Southampton Press, 8/19/04 -- Film Focuses on Kerry's Primary Run
Film Focuses on Kerry's Primary Run
By Tom Isler, August 19th, 2004
The cinema verite movement began in America when Robert Drew, a
photographer for Life magazine, took a few maverick filmmakers to
Wisconsin in 1960 to film John F. Kennedy’s battle with Hubert H.
Humphrey in the Wisconsin presidential primary.
The pilot project for the new school of filmmaking—literally “film
truth,” in which directors observe their subjects and allow the
stories to unfold before the camera lens—resulted in “Primary.” It
was a film that befuddled mainstream media outlets with its lengthy
sequences of non-synchronous sound, its blatant lack of interest in
conforming to mainstream news coverage, and its artful montages of
handheld shots: close-ups of Mr. Humphrey’s feet on the sidewalk, Mr.

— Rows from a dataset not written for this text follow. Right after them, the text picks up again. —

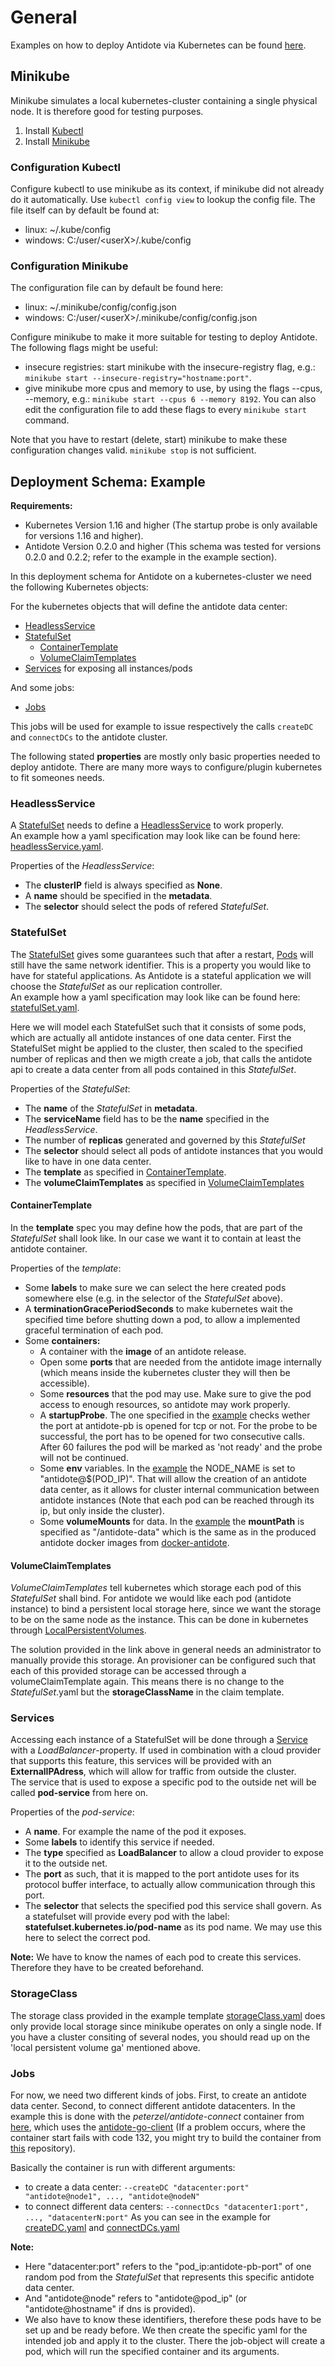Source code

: # General

Examples on how to deploy Antidote via Kubernetes can be found [here](examples.md).

## Minikube

Minikube simulates a local kubernetes-cluster containing a single physical node. It is therefore good for testing purposes.

1. Install [Kubectl](https://kubernetes.io/docs/tasks/tools/install-kubectl/)
1. Install [Minikube](https://kubernetes.io/docs/tasks/tools/install-minikube/)

### Configuration Kubectl

Configure kubectl to use minikube as its context, if minikube did not already do it automatically. Use `kubectl config view` to lookup the config file. The file itself can by default be found at:
- linux: ~/.kube/config
- windows: C:/user/\<userX\>/.kube/config

### Configuration Minikube
The configuration file can by default be found here:
- linux: ~/.minikube/config/config.json
- windows: C:/user/\<userX\>/.minikube/config/config.json  

Configure minikube to make it more suitable for testing to deploy Antidote. The following flags might be useful:
- insecure registries: start minikube with the insecure-registry flag, e.g.: `minikube start --insecure-registry="hostname:port"`.
- give minikube more cpus and memory to use, by using the flags --cpus, --memory, e.g.: `minikube start --cpus 6 --memory 8192`. You can also edit the configuration file to add these flags to every `minikube start` command.

Note that you have to restart (delete, start) minikube to make these configuration changes valid. `minikube stop` is not sufficient.

## Deployment Schema: Example

**Requirements:**
- Kubernetes Version 1.16 and higher (The startup probe is only available for versions 1.16 and higher).
- Antidote Version 0.2.0 and higher (This schema was tested for versions 0.2.0 and 0.2.2; refer to the example in the example section).

In this deployment schema for Antidote on a kubernetes-cluster we need the following Kubernetes objects:

For the kubernetes objects that will define the antidote data center: 
- [HeadlessService](#headlessService)
- [StatefulSet](#statefulSet)
    - [ContainerTemplate](#containerTemplate)
    - [VolumeClaimTemplates](#volumeClaimTemplates)
- [Services](#services) for exposing all instances/pods

And some jobs:
- [Jobs](#jobs)  

This jobs will be used for example to issue respectively the calls `createDC` and `connectDCs` to the antidote cluster.

The following stated **properties** are mostly only basic properties needed to deploy antidote. There are many more ways to configure/plugin kubernetes to fit someones needs.

### HeadlessService

A [StatefulSet](https://kubernetes.io/docs/concepts/workloads/controllers/statefulset/) needs to define a [HeadlessService](https://kubernetes.io/docs/concepts/services-networking/service/#headless-services) to work properly.  
An example how a yaml specification may look like can be found here: [headlessService.yaml](example_yaml_templates/headlessService.yaml).  

Properties of the *HeadlessService*:
- The **clusterIP** field is always specified as **None**.
- A **name** should be specified in the **metadata**.
- The **selector** should select the pods of refered *StatefulSet*.

### StatefulSet

The [StatefulSet](https://kubernetes.io/docs/concepts/workloads/controllers/statefulset/) gives some guarantees such that after a restart, [Pods](https://kubernetes.io/docs/concepts/workloads/pods/pod/) will still have the same network identifier.
This is a property you would like to have for stateful applications. As Antidote is a stateful application we will choose the *StatefulSet* as our replication controller.  
An example how a yaml specification may look like can be found here: [statefulSet.yaml](example_yaml_templates/statefulSet.yaml).  

Here we will model each StatefulSet such that it consists of some pods, which are actually all antidote instances of one data center.
First the StatefulSet might be applied to the cluster, then scaled to the specified number of replicas and then we migth create a job, that calls the antidote api to create a data center from all pods contained in this *StatefulSet*.

Properties of the *StatefulSet*:
- The **name** of the *StatefulSet* in **metadata**.
- The **serviceName** field has to be the **name** specified in the *HeadlessService*.
- The number of **replicas** generated and governed by this *StatefulSet*
- The **selector** should select all pods of antidote instances that you would like to have in one data center.
- The **template** as specified in [ContainerTemplate](#containerTemplate).
- The **volumeClaimTemplates** as specified in [VolumeClaimTemplates](#volumeClaimTemplates)

#### ContainerTemplate
In the **template** spec you may define how the pods, that are part of the *StatefulSet* shall look like.
In our case we want it to contain at least the antidote container.

Properties of the *template*:
- Some **labels** to make sure we can select the here created pods somewhere else (e.g. in the selector of the *StatefulSet* above).
- A **terminationGracePeriodSeconds** to make kubernetes wait the specified time before shutting down a pod, to allow a implemented graceful termination of each pod.
- Some **containers:**
	- A container with the **image** of an antidote release.
	- Open some **ports** that are needed from the antidote image internally (which means inside the kubernetes cluster they will then be accessible).
	- Some **resources** that the pod may use. Make sure to give the pod access to enough resources, so antidote may work properly.
	- A **startupProbe**. The one specified in the [example](example_yaml_templates/statefulSet.yaml) checks wether the port at antidote-pb is opened for tcp or not. For the probe to be successful, the port has to be opened for two consecutive calls. After 60 failures the pod will be marked as 'not ready' and the probe will not be continued.   
	- Some **env** variables. In the [example](example_yaml_templates/statefulSet.yaml) the NODE_NAME is set to "antidote@$(POD_IP)". That will allow the creation of an antidote data center, as it allows for cluster internal communication between antidote instances (Note that each pod can be reached through its ip, but only inside the cluster).
	- Some **volumeMounts** for data. In the [example](example_yaml_templates/statefulSet.yaml) the **mountPath** is specified as "/antidote-data" which is the same as in the produced antidote docker images from [docker-antidote](https://github.com/AntidoteDB/docker-antidote).

#### VolumeClaimTemplates
*VolumeClaimTemplates* tell kubernetes which storage each pod of this *StatefulSet* shall bind. 
For antidote we would like each pod (antidote instance) to bind a persistent local storage here, since we want the storage to be on the same node as the instance.
This can be done in kubernetes through [LocalPersistentVolumes](https://kubernetes.io/blog/2019/04/04/kubernetes-1.14-local-persistent-volumes-ga/).

The solution provided in the link above in general needs an administrator to manually provide this storage. An provisioner can be configured such that each of this provided storage can be accessed through a volumeClaimTemplate again. This means there is no change to the *StatefulSet*.yaml but the **storageClassName** in the claim template.

### Services
Accessing each instance of a StatefulSet will be done through a [Service](https://kubernetes.io/docs/concepts/services-networking/service/) with a *LoadBalancer*-property. If used in combination with a cloud provider that supports this feature, this services will be provided with an **ExternalIPAdress**, which will allow for traffic from outside the cluster.  
The service that is used to expose a specific pod to the outside net will be called **pod-service** from here on.

Properties of the *pod-service*:
- A **name**. For example the name of the pod it exposes.
- Some **labels** to identify this service if needed.
- The **type** specified as **LoadBalancer** to allow a cloud provider to expose it to the outside net.
- The **port** as such, that it is mapped to the port antidote uses for its protocol buffer interface, to actually allow communication through this port.
- The **selector** that selects the specified pod this service shall govern. As a statefulset will provide every pod with the label: **statefulset.kubernetes.io/pod-name** as its pod name. We may use this here to select the correct pod.

**Note:** We have to know the names of each pod to create this services. Therefore they have to be created beforehand.

### StorageClass
The storage class provided in the example template [storageClass.yaml](example_yaml_templates/storageClass.yaml) does only provide local storage since minikube operates on only a single node.
If you have a cluster consiting of several nodes, you should read up on the 'local persistent volume ga' mentioned above.

### Jobs

For now, we need two different kinds of jobs. First, to create an antidote data center. Second, to connect different antidote datacenters.
In the example this is done with the *peterzel/antidote-connect* container from [here](https://github.com/peterzeller/antidote-connect), which uses the [antidote-go-client](https://github.com/AntidoteDB/antidote-go-client) (If a problem occurs, where the container start fails with code 132, you might try to build the container from [this](https://github.com/Yannick-W/antidote-connect-legacy) repository).

Basically the container is run with different arguments:
- to create a data center: `--createDC "datacenter:port" "antidote@node1", ..., "antidote@nodeN"`
- to connect different data centers: `--connectDcs "datacenter1:port", ..., "datacenterN:port"`
As you can see in the example for [createDC.yaml](example_yaml_templates/createDC.yaml) and [connectDCs.yaml](example_yaml_templates/connectDCs.yaml)

**Note:** 
- Here "datacenter:port" refers to the "pod_ip:antidote-pb-port" of one random pod from the *StatefulSet* that represents this specific antidote data center.
- And "antidote@node" refers to "antidote@pod_ip" (or "antidote@hostname" if dns is provided).
- We also have to know these identifiers, therefore these pods have to be set up and be ready before. We then create the specific yaml for the intended job and apply it to the cluster. There the job-object will create a pod, which will run the specified container and its arguments.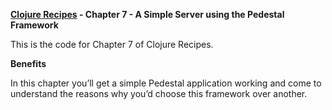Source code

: **[Clojure Recipes](https://github.com/juliangamble/clojure-recipes) - Chapter 7 - A Simple Server using the Pedestal Framework**

This is the code for Chapter 7 of Clojure Recipes. 

**Benefits**

In this chapter you’ll get a simple Pedestal application working and come to understand the reasons why you’d choose this framework over another.

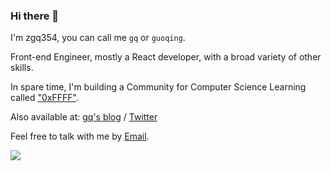 ### Hi there 👋

I'm zgq354, you can call me `gq` or `guoqing`.

Front-end Engineer, mostly a React developer, with a broad variety of other skills.

In spare time, I'm building a Community for Computer Science Learning called ["0xFFFF"](https://0xffff.one/).

Also available at: [gq's blog](https://zgq.ink/) / [Twitter](https://twitter.com/zgq354)

Feel free to talk with me by [Email](mailto:zgq354@gmail.com).

<img src="https://github-readme-stats.vercel.app/api?username=zgq354&show_icons=true" />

Kennedy’s hand greeting an endless line of supporters, or Jackie
Kennedy nervously wringing her hands together behind her back.
That breakthrough film was part of the inspiration for a new
45-minute documentary, “Winning New Hampshire,” about another JFK,
John Forbes Kerry, in another key primary. The film was made by
William Rabbe, Aram Fischer and Mark Lynch.

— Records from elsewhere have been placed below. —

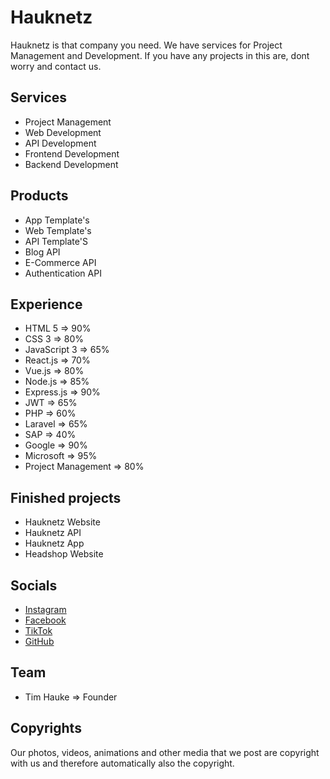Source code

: # Hauknetz 
Hauknetz is that company you need. We have services for Project Management and Development. If you have any projects in this are, dont worry and contact us.

## Services
- Project Management
- Web Development
- API Development
- Frontend Development
- Backend Development

## Products
- App Template's
- Web Template's
- API Template'S
- Blog API
- E-Commerce API
- Authentication API

## Experience
- HTML 5 => 90%
- CSS 3 => 80%
- JavaScript 3 => 65%
- React.js => 70%
- Vue.js => 80%
- Node.js => 85%
- Express.js => 90%
- JWT => 65%
- PHP => 60%
- Laravel => 65%
- SAP => 40%
- Google => 90%
- Microsoft => 95%
- Project Management => 80%

## Finished projects
- Hauknetz Website
- Hauknetz API
- Hauknetz App
- Headshop Website

## Socials
- [Instagram](https://www.instagram.com/)
- [Facebook](https://www.facebook.com)
- [TikTok](https://www.tiktok.com)
- [GitHub](https://github.com/)

## Team
- Tim Hauke => Founder

## Copyrights
Our photos, videos, animations and other media that we post are copyright with us and therefore automatically also the copyright.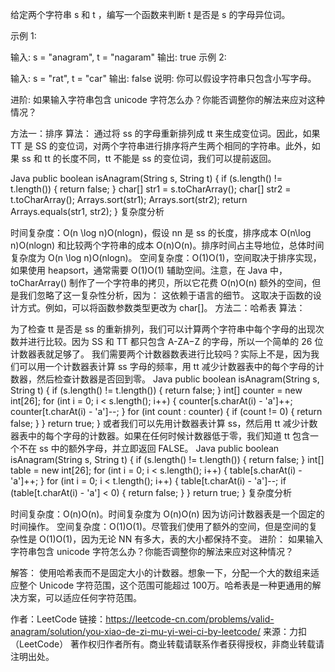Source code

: 给定两个字符串 s 和 t ，编写一个函数来判断 t 是否是 s 的字母异位词。

示例 1:

输入: s = "anagram", t = "nagaram"
输出: true
示例 2:

输入: s = "rat", t = "car"
输出: false
说明:
你可以假设字符串只包含小写字母。

进阶:
如果输入字符串包含 unicode 字符怎么办？你能否调整你的解法来应对这种情况？


方法一：排序
算法：
通过将 ss 的字母重新排列成 tt 来生成变位词。因此，如果 TT 是 SS 的变位词，对两个字符串进行排序将产生两个相同的字符串。此外，如果 ss 和 tt 的长度不同，tt 不能是 ss 的变位词，我们可以提前返回。

Java
public boolean isAnagram(String s, String t) {
    if (s.length() != t.length()) {
        return false;
    }
    char[] str1 = s.toCharArray();
    char[] str2 = t.toCharArray();
    Arrays.sort(str1);
    Arrays.sort(str2);
    return Arrays.equals(str1, str2);
}
复杂度分析

时间复杂度：O(n \log n)O(nlogn)，假设 nn 是 ss 的长度，排序成本 O(n\log n)O(nlogn) 和比较两个字符串的成本 O(n)O(n)。排序时间占主导地位，总体时间复杂度为 O(n \log n)O(nlogn)。
空间复杂度：O(1)O(1)，空间取决于排序实现，如果使用 heapsort，通常需要 O(1)O(1) 辅助空间。注意，在 Java 中，toCharArray() 制作了一个字符串的拷贝，所以它花费 O(n)O(n) 额外的空间，但是我们忽略了这一复杂性分析，因为：
这依赖于语言的细节。
这取决于函数的设计方式。例如，可以将函数参数类型更改为 char[]。
方法二：哈希表
算法：

为了检查 tt 是否是 ss 的重新排列，我们可以计算两个字符串中每个字母的出现次数并进行比较。因为 SS 和 TT 都只包含 A-ZA−Z 的字母，所以一个简单的 26 位计数器表就足够了。
我们需要两个计数器数表进行比较吗？实际上不是，因为我们可以用一个计数器表计算 ss 字母的频率，用 tt 减少计数器表中的每个字母的计数器，然后检查计数器是否回到零。
Java
public boolean isAnagram(String s, String t) {
    if (s.length() != t.length()) {
        return false;
    }
    int[] counter = new int[26];
    for (int i = 0; i < s.length(); i++) {
        counter[s.charAt(i) - 'a']++;
        counter[t.charAt(i) - 'a']--;
    }
    for (int count : counter) {
        if (count != 0) {
            return false;
        }
    }
    return true;
}
或者我们可以先用计数器表计算 ss，然后用 tt 减少计数器表中的每个字母的计数器。如果在任何时候计数器低于零，我们知道 tt 包含一个不在 ss 中的额外字母，并立即返回 FALSE。
Java
public boolean isAnagram(String s, String t) {
    if (s.length() != t.length()) {
        return false;
    }
    int[] table = new int[26];
    for (int i = 0; i < s.length(); i++) {
        table[s.charAt(i) - 'a']++;
    }
    for (int i = 0; i < t.length(); i++) {
        table[t.charAt(i) - 'a']--;
        if (table[t.charAt(i) - 'a'] < 0) {
            return false;
        }
    }
    return true;
}
复杂度分析

时间复杂度：O(n)O(n)。时间复杂度为 O(n)O(n) 因为访问计数器表是一个固定的时间操作。
空间复杂度：O(1)O(1)。尽管我们使用了额外的空间，但是空间的复杂性是 O(1)O(1)，因为无论 NN 有多大，表的大小都保持不变。
进阶：
如果输入字符串包含 unicode 字符怎么办？你能否调整你的解法来应对这种情况？

解答：
使用哈希表而不是固定大小的计数器。想象一下，分配一个大的数组来适应整个 Unicode 字符范围，这个范围可能超过 100万。哈希表是一种更通用的解决方案，可以适应任何字符范围。

作者：LeetCode
链接：https://leetcode-cn.com/problems/valid-anagram/solution/you-xiao-de-zi-mu-yi-wei-ci-by-leetcode/
来源：力扣（LeetCode）
著作权归作者所有。商业转载请联系作者获得授权，非商业转载请注明出处。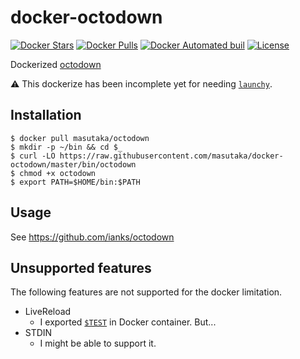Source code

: # docker-octodown

[![Docker Stars](https://img.shields.io/docker/stars/masutaka/octodown.svg?style=flat-square)][dockerhub]
[![Docker Pulls](https://img.shields.io/docker/pulls/masutaka/octodown.svg?style=flat-square)][dockerhub]
[![Docker Automated buil](https://img.shields.io/docker/automated/masutaka/octodown.svg?style=flat-square)][dockerhub]
[![License](https://img.shields.io/github/license/masutaka/docker-octodown.svg?style=flat-square)][license]

[dockerhub]: https://hub.docker.com/r/masutaka/octodown/
[license]: https://github.com/masutaka/docker-octodown/blob/master/LICENSE.txt

Dockerized [octodown](https://rubygems.org/gems/octodown)

:warning: This dockerize has been incomplete yet for needing [`launchy`](https://rubygems.org/gems/launchy).

## Installation

    $ docker pull masutaka/octodown
    $ mkdir -p ~/bin && cd $_
    $ curl -LO https://raw.githubusercontent.com/masutaka/docker-octodown/master/bin/octodown
    $ chmod +x octodown
    $ export PATH=$HOME/bin:$PATH

## Usage

See https://github.com/ianks/octodown

## Unsupported features

The following features are not supported for the docker limitation.

* LiveReload
    * I exported [`$TEST`](https://github.com/ianks/octodown/blob/v1.4.2/lib/octodown/renderer/server.rb#L41) in Docker container. But...
* STDIN
    * I might be able to support it.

Mr. Rabbe, a former part-time Southampton resident who attended a
filmmaking camp at the Ross School in East Hampton in 1999, was a
Kerry fan and senior film major at Boston University when he decided
to neglect his schoolwork in his final semester to embark on a
filmmaking career.
With fellow BU Terriers and a few high-end consumer-grade digital
cameras, Mr. Rabbe headed to New Hampshire to paint a portrait of the
pivotal primary from a distinctly youthful point of view.
“We knew we were never going to get a direct interview with the
candidate,” Mr. Rabbe said. “What we didn’t think we’d be able to do
was follow him so closely.”
In frigid New Hampshire, Mr. Rabbe found that he could get remarkably
close to Senator Kerry, if he elbowed his way past “pool”
videographers, cameramen whose footage is sold to multiple television
outlets.
But Mr. Rabbe also knew that he wouldn’t have the inside access that
D.A. Pennebaker and Chris Hegedus enjoyed when filming “The War
Room,” a film about Bill Clinton’s campaign for president in 1992,
which earned an Academy Award nomination.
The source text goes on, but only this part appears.